Это был по-прежнему монотонный и до дрожи повелительный голос, но теперь совсем спокойный. Как миллионер, без дела гуляющий по улице. Самоуверенно спокойный, понимаете? Итак, с меня сняли намордник, и без ее мягкого сдерживания я наконец смогла это сказать.
– Мне… мне жаль.
Это было даже не так трудно, вот что всего удивительнее. Я не могла выдавить эти слова во все время процесса – а тут они просто слетели с языка, как сдача проваливается в дырку в кармане.
Посетительница вздохнула, и ее плоская грудь выпятилась вперед.
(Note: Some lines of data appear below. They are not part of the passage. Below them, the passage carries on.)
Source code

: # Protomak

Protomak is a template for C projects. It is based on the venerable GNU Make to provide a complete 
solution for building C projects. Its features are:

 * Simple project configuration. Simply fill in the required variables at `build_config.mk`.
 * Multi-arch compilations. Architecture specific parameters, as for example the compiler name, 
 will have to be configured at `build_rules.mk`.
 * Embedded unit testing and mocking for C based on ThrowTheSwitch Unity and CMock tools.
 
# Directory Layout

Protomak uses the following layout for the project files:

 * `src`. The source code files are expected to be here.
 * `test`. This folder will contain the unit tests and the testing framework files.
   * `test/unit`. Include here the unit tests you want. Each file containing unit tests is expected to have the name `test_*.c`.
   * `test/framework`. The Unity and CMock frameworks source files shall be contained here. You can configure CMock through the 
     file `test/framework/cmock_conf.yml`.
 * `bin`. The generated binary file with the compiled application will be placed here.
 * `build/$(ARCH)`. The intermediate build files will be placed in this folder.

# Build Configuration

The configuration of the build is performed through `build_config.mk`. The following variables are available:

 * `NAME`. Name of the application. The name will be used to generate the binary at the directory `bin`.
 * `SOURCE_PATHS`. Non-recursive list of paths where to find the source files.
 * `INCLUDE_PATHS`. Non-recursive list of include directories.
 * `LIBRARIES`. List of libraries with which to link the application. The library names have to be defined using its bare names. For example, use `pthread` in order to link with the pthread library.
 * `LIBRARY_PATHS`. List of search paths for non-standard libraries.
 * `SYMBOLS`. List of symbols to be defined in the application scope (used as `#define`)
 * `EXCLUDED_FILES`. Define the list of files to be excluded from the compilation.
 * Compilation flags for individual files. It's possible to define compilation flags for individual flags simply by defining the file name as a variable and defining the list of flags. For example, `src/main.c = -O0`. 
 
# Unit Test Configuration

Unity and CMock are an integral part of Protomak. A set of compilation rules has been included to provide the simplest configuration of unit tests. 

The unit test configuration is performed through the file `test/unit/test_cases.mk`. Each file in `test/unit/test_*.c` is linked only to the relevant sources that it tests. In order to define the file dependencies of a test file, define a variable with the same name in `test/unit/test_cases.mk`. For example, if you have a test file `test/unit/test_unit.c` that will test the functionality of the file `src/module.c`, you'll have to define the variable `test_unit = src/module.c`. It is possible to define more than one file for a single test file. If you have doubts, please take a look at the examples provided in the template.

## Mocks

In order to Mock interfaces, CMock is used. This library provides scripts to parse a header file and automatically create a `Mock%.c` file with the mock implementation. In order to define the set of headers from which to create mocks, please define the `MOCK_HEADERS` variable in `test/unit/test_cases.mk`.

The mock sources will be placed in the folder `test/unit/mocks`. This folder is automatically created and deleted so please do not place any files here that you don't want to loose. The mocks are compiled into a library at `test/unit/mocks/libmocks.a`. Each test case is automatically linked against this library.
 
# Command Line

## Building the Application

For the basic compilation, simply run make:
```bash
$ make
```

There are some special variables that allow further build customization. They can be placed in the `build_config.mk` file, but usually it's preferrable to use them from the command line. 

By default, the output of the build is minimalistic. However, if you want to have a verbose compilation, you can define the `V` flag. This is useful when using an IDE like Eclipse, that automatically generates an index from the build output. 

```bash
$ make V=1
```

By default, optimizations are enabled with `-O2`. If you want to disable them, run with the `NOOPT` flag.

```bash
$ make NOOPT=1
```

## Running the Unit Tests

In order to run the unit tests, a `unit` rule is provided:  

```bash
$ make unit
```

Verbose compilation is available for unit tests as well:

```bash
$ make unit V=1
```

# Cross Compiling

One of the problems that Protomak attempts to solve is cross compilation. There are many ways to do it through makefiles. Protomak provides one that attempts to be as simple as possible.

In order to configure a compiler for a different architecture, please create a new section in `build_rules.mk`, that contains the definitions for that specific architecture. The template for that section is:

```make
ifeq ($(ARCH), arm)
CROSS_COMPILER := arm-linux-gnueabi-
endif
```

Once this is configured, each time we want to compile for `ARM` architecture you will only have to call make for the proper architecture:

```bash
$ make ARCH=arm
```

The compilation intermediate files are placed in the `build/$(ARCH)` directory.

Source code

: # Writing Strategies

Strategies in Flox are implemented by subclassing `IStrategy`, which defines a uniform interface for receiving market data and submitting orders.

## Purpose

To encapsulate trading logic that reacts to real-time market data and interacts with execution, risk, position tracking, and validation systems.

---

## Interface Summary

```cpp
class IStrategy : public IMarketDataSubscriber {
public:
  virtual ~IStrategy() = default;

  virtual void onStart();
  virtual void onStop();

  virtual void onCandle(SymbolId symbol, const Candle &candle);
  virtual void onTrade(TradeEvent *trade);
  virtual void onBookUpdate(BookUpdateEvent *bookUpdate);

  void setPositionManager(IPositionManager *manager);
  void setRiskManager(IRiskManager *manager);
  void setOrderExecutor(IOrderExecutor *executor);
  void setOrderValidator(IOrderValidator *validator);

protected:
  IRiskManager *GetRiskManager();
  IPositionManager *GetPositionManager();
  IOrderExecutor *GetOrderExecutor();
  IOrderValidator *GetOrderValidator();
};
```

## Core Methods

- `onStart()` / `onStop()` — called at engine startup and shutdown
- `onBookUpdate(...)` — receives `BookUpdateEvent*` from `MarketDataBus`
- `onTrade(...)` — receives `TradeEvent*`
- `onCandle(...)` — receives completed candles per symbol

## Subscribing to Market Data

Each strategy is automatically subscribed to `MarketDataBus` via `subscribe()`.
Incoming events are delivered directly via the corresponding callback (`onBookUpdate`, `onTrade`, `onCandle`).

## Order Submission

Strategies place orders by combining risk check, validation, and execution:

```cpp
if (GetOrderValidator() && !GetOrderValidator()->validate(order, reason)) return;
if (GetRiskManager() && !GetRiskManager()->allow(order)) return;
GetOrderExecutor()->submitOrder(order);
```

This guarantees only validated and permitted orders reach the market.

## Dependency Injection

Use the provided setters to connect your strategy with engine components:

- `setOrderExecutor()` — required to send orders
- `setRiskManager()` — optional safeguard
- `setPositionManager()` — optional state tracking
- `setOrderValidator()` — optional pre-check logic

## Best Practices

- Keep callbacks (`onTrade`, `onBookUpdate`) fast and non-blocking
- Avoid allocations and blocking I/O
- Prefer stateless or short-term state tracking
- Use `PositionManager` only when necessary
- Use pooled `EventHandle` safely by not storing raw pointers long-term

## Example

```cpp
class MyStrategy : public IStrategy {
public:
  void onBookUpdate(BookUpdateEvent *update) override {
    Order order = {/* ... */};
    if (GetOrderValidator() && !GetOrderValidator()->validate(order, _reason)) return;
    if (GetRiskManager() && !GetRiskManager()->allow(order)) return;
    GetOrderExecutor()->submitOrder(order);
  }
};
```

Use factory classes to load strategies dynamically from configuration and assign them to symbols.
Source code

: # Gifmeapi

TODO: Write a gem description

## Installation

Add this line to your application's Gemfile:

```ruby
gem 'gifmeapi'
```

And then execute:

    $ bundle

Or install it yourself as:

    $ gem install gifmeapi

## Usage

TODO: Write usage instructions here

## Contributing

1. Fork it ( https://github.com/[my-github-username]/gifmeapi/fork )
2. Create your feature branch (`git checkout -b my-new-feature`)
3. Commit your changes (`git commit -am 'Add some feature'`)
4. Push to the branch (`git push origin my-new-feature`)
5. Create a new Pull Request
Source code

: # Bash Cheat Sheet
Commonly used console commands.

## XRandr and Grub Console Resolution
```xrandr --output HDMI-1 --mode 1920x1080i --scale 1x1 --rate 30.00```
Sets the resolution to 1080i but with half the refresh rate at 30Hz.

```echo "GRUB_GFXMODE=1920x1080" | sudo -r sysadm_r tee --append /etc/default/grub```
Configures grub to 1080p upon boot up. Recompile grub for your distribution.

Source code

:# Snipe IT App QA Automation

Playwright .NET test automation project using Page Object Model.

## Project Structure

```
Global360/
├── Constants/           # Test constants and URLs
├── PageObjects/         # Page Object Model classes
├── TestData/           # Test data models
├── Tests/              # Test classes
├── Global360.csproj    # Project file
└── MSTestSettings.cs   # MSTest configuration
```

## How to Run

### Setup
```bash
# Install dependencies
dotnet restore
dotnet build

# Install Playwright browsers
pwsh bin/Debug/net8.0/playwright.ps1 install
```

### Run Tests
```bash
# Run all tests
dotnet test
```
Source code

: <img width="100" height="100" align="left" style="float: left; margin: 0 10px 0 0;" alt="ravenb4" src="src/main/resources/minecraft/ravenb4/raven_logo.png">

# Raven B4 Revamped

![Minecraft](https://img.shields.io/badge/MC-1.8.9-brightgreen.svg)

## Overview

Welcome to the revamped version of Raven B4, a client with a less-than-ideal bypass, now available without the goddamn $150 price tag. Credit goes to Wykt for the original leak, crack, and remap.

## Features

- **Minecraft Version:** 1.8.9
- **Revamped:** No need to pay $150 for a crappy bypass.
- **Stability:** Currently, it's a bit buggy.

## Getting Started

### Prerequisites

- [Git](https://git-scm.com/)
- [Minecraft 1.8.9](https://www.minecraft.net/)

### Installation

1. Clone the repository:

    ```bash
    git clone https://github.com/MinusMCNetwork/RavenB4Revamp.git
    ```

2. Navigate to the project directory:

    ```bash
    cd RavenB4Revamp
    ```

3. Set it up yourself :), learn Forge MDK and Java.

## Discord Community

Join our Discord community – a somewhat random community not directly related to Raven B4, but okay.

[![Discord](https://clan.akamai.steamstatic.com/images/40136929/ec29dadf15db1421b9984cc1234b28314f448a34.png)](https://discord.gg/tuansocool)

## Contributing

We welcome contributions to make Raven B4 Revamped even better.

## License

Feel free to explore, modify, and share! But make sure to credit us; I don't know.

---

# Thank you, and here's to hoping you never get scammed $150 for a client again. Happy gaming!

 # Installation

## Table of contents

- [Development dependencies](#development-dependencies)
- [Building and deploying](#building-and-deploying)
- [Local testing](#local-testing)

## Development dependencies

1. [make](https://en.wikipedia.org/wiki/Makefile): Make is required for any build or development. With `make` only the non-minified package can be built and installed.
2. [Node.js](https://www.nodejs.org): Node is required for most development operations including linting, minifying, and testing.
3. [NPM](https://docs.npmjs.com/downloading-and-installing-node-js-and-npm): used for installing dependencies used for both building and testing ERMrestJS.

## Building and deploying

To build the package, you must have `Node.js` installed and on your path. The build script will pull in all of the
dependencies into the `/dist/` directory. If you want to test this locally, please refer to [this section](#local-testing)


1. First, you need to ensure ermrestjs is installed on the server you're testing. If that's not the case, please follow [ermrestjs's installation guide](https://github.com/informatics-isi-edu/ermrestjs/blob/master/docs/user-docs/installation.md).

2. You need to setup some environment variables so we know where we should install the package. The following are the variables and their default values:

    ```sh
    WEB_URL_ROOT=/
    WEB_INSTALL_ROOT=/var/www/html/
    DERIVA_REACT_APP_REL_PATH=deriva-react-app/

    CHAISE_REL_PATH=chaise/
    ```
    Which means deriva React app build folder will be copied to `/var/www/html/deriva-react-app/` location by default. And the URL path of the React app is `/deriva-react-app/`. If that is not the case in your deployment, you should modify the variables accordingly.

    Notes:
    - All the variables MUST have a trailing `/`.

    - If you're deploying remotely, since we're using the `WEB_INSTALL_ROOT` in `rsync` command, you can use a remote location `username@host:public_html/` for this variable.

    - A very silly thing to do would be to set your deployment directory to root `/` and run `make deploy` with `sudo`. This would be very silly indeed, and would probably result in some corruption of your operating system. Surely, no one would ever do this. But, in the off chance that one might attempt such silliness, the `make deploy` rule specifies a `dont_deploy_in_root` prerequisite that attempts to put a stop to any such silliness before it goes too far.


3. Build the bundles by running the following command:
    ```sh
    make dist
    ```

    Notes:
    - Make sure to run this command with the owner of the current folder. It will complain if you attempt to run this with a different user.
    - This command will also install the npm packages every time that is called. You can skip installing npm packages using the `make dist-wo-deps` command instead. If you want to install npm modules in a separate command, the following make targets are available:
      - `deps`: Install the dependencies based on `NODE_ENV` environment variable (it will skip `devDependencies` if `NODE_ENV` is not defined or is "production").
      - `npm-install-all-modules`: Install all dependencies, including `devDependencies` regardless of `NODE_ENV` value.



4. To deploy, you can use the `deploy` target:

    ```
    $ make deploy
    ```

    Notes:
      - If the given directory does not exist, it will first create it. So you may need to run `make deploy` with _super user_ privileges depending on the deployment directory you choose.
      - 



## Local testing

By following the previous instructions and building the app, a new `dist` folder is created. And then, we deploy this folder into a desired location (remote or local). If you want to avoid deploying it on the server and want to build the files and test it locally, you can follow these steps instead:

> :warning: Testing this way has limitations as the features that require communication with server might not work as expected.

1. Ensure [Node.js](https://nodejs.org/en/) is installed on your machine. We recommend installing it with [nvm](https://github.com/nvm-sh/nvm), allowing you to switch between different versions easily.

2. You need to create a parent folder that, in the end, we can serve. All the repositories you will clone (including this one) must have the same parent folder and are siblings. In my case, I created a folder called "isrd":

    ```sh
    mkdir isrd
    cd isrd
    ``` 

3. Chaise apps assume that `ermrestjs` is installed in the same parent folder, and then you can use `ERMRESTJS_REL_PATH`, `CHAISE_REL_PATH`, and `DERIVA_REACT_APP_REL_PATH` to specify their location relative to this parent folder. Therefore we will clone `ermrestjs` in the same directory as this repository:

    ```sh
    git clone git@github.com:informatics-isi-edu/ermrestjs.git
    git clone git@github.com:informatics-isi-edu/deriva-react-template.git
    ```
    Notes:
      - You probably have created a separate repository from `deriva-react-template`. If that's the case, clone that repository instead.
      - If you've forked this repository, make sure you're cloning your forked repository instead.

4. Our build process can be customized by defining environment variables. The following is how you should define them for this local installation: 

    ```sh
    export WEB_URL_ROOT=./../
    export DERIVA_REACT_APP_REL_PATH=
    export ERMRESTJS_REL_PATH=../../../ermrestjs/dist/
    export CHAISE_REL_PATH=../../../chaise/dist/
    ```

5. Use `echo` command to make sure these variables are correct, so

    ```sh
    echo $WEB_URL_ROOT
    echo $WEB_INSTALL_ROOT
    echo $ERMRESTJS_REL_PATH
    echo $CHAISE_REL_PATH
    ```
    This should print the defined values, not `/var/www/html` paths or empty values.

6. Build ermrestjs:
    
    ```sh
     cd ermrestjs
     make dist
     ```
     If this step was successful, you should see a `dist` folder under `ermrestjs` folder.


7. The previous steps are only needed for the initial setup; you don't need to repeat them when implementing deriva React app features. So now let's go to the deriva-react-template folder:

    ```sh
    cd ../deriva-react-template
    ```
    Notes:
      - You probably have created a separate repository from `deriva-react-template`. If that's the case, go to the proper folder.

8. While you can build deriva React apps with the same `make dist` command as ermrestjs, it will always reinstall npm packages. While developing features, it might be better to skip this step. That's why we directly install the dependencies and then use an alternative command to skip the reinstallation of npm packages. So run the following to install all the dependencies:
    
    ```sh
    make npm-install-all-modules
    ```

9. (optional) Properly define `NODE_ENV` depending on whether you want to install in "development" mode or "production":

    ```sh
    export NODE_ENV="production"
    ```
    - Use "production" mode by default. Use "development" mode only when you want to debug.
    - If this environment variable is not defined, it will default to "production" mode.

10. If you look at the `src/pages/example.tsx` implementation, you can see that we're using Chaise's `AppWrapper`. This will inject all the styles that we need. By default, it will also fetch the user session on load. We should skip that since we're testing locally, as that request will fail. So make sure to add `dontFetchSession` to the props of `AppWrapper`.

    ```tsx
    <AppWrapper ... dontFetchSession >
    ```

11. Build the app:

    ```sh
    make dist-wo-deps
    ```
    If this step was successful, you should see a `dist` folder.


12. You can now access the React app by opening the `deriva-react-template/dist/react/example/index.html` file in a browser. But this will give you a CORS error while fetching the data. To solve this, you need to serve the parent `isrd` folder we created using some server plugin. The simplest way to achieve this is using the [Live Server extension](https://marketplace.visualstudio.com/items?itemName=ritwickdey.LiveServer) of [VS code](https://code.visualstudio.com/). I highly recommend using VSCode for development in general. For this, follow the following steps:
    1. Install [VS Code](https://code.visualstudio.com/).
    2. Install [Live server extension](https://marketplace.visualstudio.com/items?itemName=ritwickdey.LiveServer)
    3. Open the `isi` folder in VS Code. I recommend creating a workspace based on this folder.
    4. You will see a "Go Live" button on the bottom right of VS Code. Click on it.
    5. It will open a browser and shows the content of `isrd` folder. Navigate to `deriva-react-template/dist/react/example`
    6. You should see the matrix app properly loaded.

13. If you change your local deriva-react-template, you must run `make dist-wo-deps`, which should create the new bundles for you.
– Я хочу узнать тебя. Понять.
Мы с Оливером переглянулись, когда она замолчала.
– Почему родители назвали тебя Ноа? – спросила Марлин. – Какая твоя любимая еда? Какой цвет ты любишь? Ты… – Она прервалась. – Извини. Ты слушаешь какую-то особую музыку?
И ни слова о моем извинении. Но я снова подыграла ей.
– Ладно, – сказала я. – Я любила суши – правда, до того, как они стали так популярны. Я обожала музыку из шоу, бродвейские мюзиклы, особенно «Кабаре», «Карусель», «Чикаго» – в одно слово и почти на одну букву, не обязательно тюремные. И, ну, я не то чтобы сама их любила, я слушаю их из-за мамы. Извините. Слушала, – быстро поправила я и замялась. – Хмм… Что же еще? Я люблю зеленый цвет, любого оттенка. Цвет лесной листвы, цвет лайма, старый добрый зеленый, травяной, темно-зеленый с желтоватым отливом. Однажды я пробежала половину марафонской дистанции. – Я посмотрела в ждущие глаза Диксон. – Мое имя… Зачем?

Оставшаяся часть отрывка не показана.